Reputation: 862
The task was to take an array and return the earliest duplicate, and if there are none return -1. I wrote it like this:
function firstDuplicate(a) {
let singles = [];
for (let i = 0; i < a.length; i++) {
if (singles.indexOf(a[i]) == -1) {
singles.push(a[i]);
}
else {
return a[i];
}
}
return -1;
}
It passed all tests except the hidden speed test. Is there another way to write this faster in JS? I saw a Java solution that used sets instead of arrays but I wanted to stick with JS.
Upvotes: 3
Views: 326
Reputation: 51886
You can use Set
in JavaScript to achieve this as well:
function firstDuplicate(array) {
const set = new Set()
for (const value of array) {
if (set.has(value)) {
return value
}
set.add(value)
}
return -1
}
console.log(firstDuplicate(['a', 1, 'b', 2, 'c', 1, 2, 3]))
The problem with your solution, as explained by @Zabuza, is your use of indexOf()
which changes the time complexity of your algorithm from O(n) to O(n2), because each indexOf()
is O(n).
Using Set
instead Array
takes advantage of hashing, which changes your lookup time by using has()
for duplicates from O(n) to O(1), thus bringing the algorithm back to O(n) complexity overall.
Upvotes: 4
Reputation: 5041
Try this one.
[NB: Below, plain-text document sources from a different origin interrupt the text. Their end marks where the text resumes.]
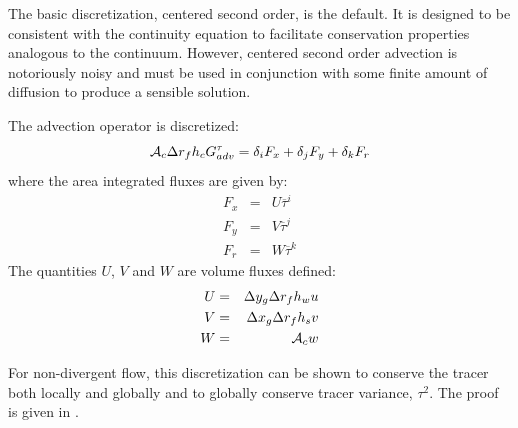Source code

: The basic discretization, centered second order, is the default. It is
designed to be consistent with the continuity equation to facilitate
conservation properties analogous to the continuum. However, centered
second order advection is notoriously noisy and must be used in
conjunction with some finite amount of diffusion to produce a sensible
solution.

The advection operator is discretized:
\begin{equation}
{\cal A}_c \Delta r_f h_c G_{adv}^\tau = 
\delta_i F_x + \delta_j F_y + \delta_k F_r
\end{equation}
where the area integrated fluxes are given by:
\begin{eqnarray}
F_x & = & U \overline{ \tau }^i \\
F_y & = & V \overline{ \tau }^j \\
F_r & = & W \overline{ \tau }^k
\end{eqnarray}
The quantities $U$, $V$ and $W$ are volume fluxes defined:
\begin{eqnarray}
U & = & \Delta y_g \Delta r_f h_w u \\
V & = & \Delta x_g \Delta r_f h_s v \\
W & = & {\cal A}_c w
\end{eqnarray}

For non-divergent flow, this discretization can be shown to conserve
the tracer both locally and globally and to globally conserve tracer
variance, $\tau^2$. The proof is given in \cite{adcroft:95,adcroft:97}.



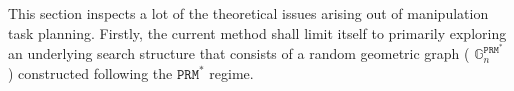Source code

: This section inspects a lot of the theoretical issues arising out of manipulation task planning. Firstly, the current method shall limit itself to primarily exploring an underlying search structure that consists of a random geometric graph  ( $\mathbb{G}_n^{\mathtt{PRM^*}}$ ) constructed following the $\mathtt{PRM^*}$ \cite{Karaman2011Sampling-based-} regime.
It should give you some more speed in the cases where there are no duplicates in a large array.
function firstDuplicate(a) {
let singles = new Set(a);
if(singles.size == a.length)
return -1;
let temp = [];
for (let i = 0; i < a.length; i++) {
if (temp.indexOf(a[i]) == -1) {
temp.push(a[i]);
}
else {
return a[i];
}
}
}
Upvotes: 0
Reputation: 2263
Instead of pushing on singles just allocate a frequency array and increase the frequency when looping through the original array. The first time the frequency is 2 you have the earliest duplicate.
Increasing by '1' the frequency at the ith element of the array is for sure faster then push on an array and then any time searching on it.